[Material supplied]
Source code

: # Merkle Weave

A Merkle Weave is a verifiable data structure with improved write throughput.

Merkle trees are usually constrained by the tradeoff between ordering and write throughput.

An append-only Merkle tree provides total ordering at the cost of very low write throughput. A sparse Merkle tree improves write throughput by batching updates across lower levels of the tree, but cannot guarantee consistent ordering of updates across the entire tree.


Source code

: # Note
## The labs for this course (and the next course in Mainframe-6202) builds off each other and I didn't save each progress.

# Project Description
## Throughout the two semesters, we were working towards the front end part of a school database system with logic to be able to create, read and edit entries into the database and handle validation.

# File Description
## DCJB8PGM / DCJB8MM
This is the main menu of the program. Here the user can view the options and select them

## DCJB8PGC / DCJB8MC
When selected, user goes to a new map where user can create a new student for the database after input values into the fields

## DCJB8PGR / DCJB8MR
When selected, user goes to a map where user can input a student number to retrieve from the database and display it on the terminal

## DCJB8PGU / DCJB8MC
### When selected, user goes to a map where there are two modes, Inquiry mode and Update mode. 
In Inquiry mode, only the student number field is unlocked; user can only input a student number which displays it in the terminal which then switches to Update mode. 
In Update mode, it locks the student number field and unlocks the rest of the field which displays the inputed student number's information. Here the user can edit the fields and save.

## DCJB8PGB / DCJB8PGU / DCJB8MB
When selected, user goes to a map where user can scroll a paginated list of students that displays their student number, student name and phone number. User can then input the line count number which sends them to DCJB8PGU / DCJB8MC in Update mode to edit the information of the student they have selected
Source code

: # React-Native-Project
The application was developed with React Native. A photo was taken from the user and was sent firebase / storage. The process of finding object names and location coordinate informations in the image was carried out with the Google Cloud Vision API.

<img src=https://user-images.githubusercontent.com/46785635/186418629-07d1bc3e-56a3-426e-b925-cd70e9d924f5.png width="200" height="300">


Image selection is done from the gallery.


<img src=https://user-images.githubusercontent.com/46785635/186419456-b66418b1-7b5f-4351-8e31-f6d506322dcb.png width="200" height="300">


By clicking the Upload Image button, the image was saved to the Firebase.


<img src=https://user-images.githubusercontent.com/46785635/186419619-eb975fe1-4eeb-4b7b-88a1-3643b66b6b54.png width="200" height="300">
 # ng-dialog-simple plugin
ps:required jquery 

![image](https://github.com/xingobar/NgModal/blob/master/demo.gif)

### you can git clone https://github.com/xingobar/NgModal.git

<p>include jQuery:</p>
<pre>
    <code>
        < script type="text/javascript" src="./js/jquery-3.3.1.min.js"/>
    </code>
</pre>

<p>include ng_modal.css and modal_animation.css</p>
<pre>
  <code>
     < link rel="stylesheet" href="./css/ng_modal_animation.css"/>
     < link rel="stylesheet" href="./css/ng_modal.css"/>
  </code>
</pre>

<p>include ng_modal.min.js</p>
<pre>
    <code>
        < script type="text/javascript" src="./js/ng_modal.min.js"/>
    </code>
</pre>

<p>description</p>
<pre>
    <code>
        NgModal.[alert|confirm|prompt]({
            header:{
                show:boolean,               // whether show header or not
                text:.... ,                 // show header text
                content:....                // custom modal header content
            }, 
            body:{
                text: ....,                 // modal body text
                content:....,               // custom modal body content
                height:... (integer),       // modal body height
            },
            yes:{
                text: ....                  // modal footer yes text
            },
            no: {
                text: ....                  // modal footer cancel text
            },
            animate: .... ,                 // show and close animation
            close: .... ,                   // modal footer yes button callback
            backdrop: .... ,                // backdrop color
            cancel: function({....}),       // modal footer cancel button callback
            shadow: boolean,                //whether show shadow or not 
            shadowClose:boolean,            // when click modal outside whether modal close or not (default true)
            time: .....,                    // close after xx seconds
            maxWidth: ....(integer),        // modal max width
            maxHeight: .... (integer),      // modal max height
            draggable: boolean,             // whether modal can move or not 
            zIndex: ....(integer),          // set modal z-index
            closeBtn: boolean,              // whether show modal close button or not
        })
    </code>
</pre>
[/Material supplied]
Find the lines above that contain the word "React" and collect them.

: # React-Native-Project
The application was developed with React Native. A photo was taken from the user and was sent firebase / storage. The process of finding object names and location coordinate informations in the image was carried out with the Google Cloud Vision API.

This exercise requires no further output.